Sunday, May 30, 2010

Big/Small

Yahagi and the guys put up a small album of photos from the Fish Fry the other day, give 'em a look see!


My brother, his friend Kevin and I are going from their town, Tochigi, into Tokyo today so they can show me whats up in the city...so far I've learned that Japan kicks ass, and they have BY FAR the sweetest surf vehicles of anywhere.  they're everywhere, and I want to take one home!

Saturday, May 29, 2010

Ah so!


VeloSimmin' all up on the front of Japan's Blue magazine, along with many other fine offerings!
I want a translated version of Blue, the photos and features that they do are great, I wish i could read Japanese because I'm pretty sure it's my favorite magazine in the world!

The fish fry yesterday went great, I met lots and lots of people and hung out with Tyler W. and Christian Wach for a bit, Tyler rode Yahagi's 1939 kookbox (the real kind) for a bit and drew quite a crowd of gawkers when they hit the water!  
Photos coming soon, I have to find a new cord for my camera, i forgot mine back home like a dork.........


Friday, May 28, 2010

FishFrying Overseas!


Hanging out in Japan for the week with Yahagi and the crew, fish fry is tomorrow and i'm reeeeeeally excited, the surf is absolutely pumping!  nice onshore wind, slight chop on the water and a heavy 1'-2' windswell with rain in the forecast...you're jealous!

Thursday, May 27, 2010

EXXXTReme


right. on.

Wednesday, May 26, 2010

6'10 She




She Hull currently for sale at Shelter down in the LBC!

Tuesday, May 25, 2010

5 - 4 - 3 - 2 - 1


Off to Japan tomorrow!

Monday, May 24, 2010

5!

Happy 5th Birthday to PC!


Nick Cook, Hulling his life away...from Steve H.

Saturday, May 22, 2010

Streaming Consciousness



It seems as though I haven't written anything of substance on here lately, so I'm not going to do so now.  But I will share a few upcoming events and things that are interesting me...
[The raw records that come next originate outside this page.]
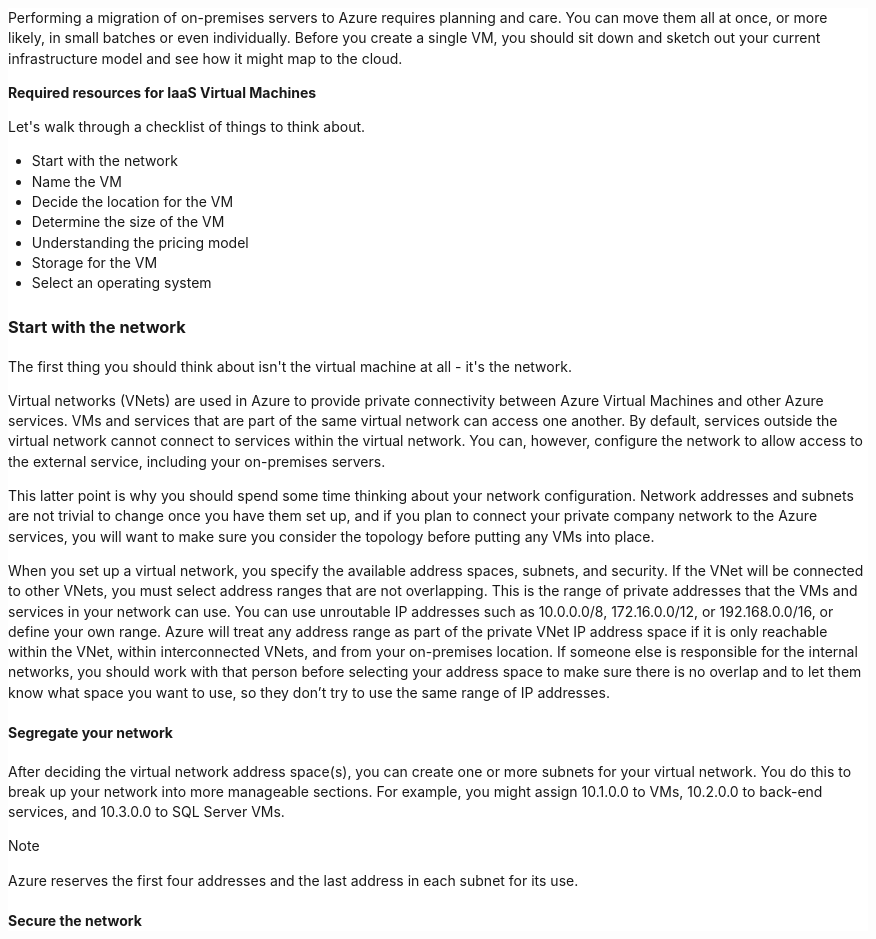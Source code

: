 Performing a migration of on-premises servers to Azure requires planning and care. You can move them all at once, or more likely, in small batches or even individually. Before you create a single VM, you should sit down and sketch out your current infrastructure model and see how it might map to the cloud.

**Required resources for IaaS Virtual Machines**

Let's walk through a checklist of things to think about.

* Start with the network
* Name the VM
* Decide the location for the VM
* Determine the size of the VM
* Understanding the pricing model
* Storage for the VM
* Select an operating system

### Start with the network <a id="start-with-the-network"></a>

The first thing you should think about isn't the virtual machine at all - it's the network.

Virtual networks \(VNets\) are used in Azure to provide private connectivity between Azure Virtual Machines and other Azure services. VMs and services that are part of the same virtual network can access one another. By default, services outside the virtual network cannot connect to services within the virtual network. You can, however, configure the network to allow access to the external service, including your on-premises servers.

This latter point is why you should spend some time thinking about your network configuration. Network addresses and subnets are not trivial to change once you have them set up, and if you plan to connect your private company network to the Azure services, you will want to make sure you consider the topology before putting any VMs into place.

When you set up a virtual network, you specify the available address spaces, subnets, and security. If the VNet will be connected to other VNets, you must select address ranges that are not overlapping. This is the range of private addresses that the VMs and services in your network can use. You can use unroutable IP addresses such as 10.0.0.0/8, 172.16.0.0/12, or 192.168.0.0/16, or define your own range. Azure will treat any address range as part of the private VNet IP address space if it is only reachable within the VNet, within interconnected VNets, and from your on-premises location. If someone else is responsible for the internal networks, you should work with that person before selecting your address space to make sure there is no overlap and to let them know what space you want to use, so they don’t try to use the same range of IP addresses.

#### Segregate your network <a id="segregate-your-network"></a>

After deciding the virtual network address space\(s\), you can create one or more subnets for your virtual network. You do this to break up your network into more manageable sections. For example, you might assign 10.1.0.0 to VMs, 10.2.0.0 to back-end services, and 10.3.0.0 to SQL Server VMs.

 Note

Azure reserves the first four addresses and the last address in each subnet for its use.

#### Secure the network <a id="secure-the-network"></a>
On monday I turn 24, that'll mark another year of my board building life since my first board was built on my 19th birthday...since then I've shaped nearly 400 boards, 39 of which happened in the last 2 weeks, all hand shaped, all glassed by me.  every board, every time.
And in comes my first interesting thing: I've been teaching a young (17 year old) friend of mine, Conner Lyon to glass for the past few weeks, he's been running between shops with me learning the ins and outs of a solid color lam job, cloth inlays, half and half colors, and countless resin dots.  I'm about ready to set him free on my boards so I can spend my time in the shaping bay as orders from all over the world are stacking up.  

...I guess I put myself in an odd corner when I decided to not let anyone glass my boards for the past 5 years...BUT, I wouldn't have done it ANY other way.  I can safely say that I know every inch of my shapes intimately and have ridden the sh*t out of them and fine tuned them to no end.  and to this date i've never disliked a single board i've made for myself or a friend or a customer, they all have something to offer and teach us about the water's movement and interaction with the planing surface of a board.
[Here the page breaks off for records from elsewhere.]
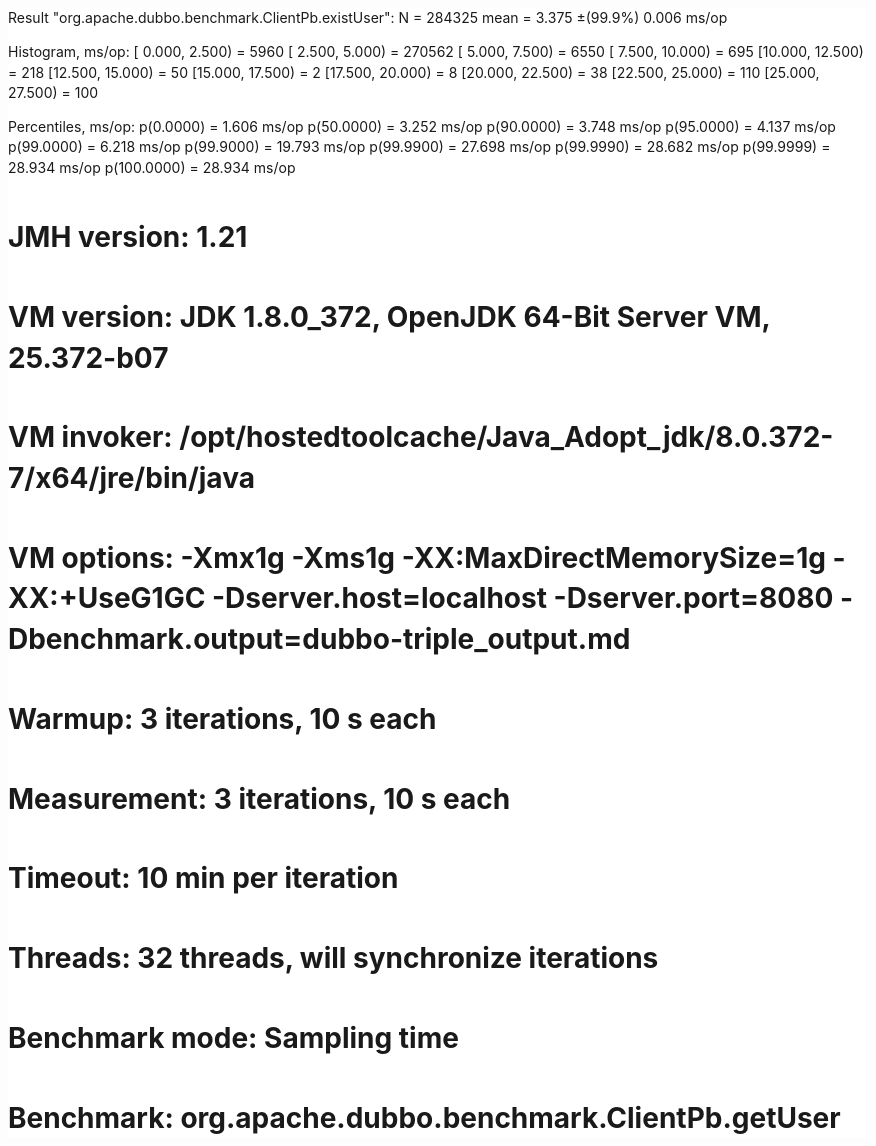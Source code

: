 

Result "org.apache.dubbo.benchmark.ClientPb.existUser":
  N = 284325
  mean =      3.375 ±(99.9%) 0.006 ms/op

  Histogram, ms/op:
    [ 0.000,  2.500) = 5960 
    [ 2.500,  5.000) = 270562 
    [ 5.000,  7.500) = 6550 
    [ 7.500, 10.000) = 695 
    [10.000, 12.500) = 218 
    [12.500, 15.000) = 50 
    [15.000, 17.500) = 2 
    [17.500, 20.000) = 8 
    [20.000, 22.500) = 38 
    [22.500, 25.000) = 110 
    [25.000, 27.500) = 100 

  Percentiles, ms/op:
      p(0.0000) =      1.606 ms/op
     p(50.0000) =      3.252 ms/op
     p(90.0000) =      3.748 ms/op
     p(95.0000) =      4.137 ms/op
     p(99.0000) =      6.218 ms/op
     p(99.9000) =     19.793 ms/op
     p(99.9900) =     27.698 ms/op
     p(99.9990) =     28.682 ms/op
     p(99.9999) =     28.934 ms/op
    p(100.0000) =     28.934 ms/op


# JMH version: 1.21
# VM version: JDK 1.8.0_372, OpenJDK 64-Bit Server VM, 25.372-b07
# VM invoker: /opt/hostedtoolcache/Java_Adopt_jdk/8.0.372-7/x64/jre/bin/java
# VM options: -Xmx1g -Xms1g -XX:MaxDirectMemorySize=1g -XX:+UseG1GC -Dserver.host=localhost -Dserver.port=8080 -Dbenchmark.output=dubbo-triple_output.md
# Warmup: 3 iterations, 10 s each
# Measurement: 3 iterations, 10 s each
# Timeout: 10 min per iteration
# Threads: 32 threads, will synchronize iterations
# Benchmark mode: Sampling time
# Benchmark: org.apache.dubbo.benchmark.ClientPb.getUser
Which is my next point.  When is it ever enough?  For anyone, for an artist, where does the desire and the motivation come from?  I've been digging to find it, and in all honesty I don't think there is an end.  Every time I nail a shape exactly how I want it...the question is raised, "but what if I did THIS?!?!"  It seem to be an endless well of "what if's", which must be why my father paints like he does, each painting has a very similar look and feel but each is a tweak or different composition or different emotion to evoke from the handler, just like a surfboard.  It truly is a personal path of exploration...it just happens to end up in the hands of someone else when he or I is ready to hand it over and share the experience gained.

I didn't grow up in a pure surf community, I used to think that was bad for what I was falling in love with in my first year or two of board building.  Pretty quickly I found that it is a total blessing.  I'm free to explore my own brain and put my thoughts into shape.  I've always done things the hard way, and now I know I learned this on my own and I put my sweat and blood into what I sign my name on every day.

I feel like my work is more of a search through curiosity and exploration of the classic battle between form and function and I've found my muse particularly in hulls and the effects that their features can lend to everyday surfers and making it EASIER to surf, as opposed to what normal perception of hulls being hard to surf...

If you are the right type of person, stepping onto one will be second nature, pure flow and power.  Connection.  With the water, with the deck of the board, through the bottom and the rails, everything is connected and flowing.  Speed through MORE interaction with the water's surface than the idea of pumping to get OFF of the water; that doesn't sound like fun to me 90% of the time.

wow...I sat down to write about my birthday and my travels next week and ended up spewing out that...I guess I'll stop there.




Thank you all for everything you do for me, you keep food in my dog's bowl and foam in my shaping room.  and more than anything, you provide me with the link to my next step into my own curiosity.

-Ryan



PPE


Saturday afternoon sillies...Harry I's 5'3 kneeboard with a funky fresh glasson!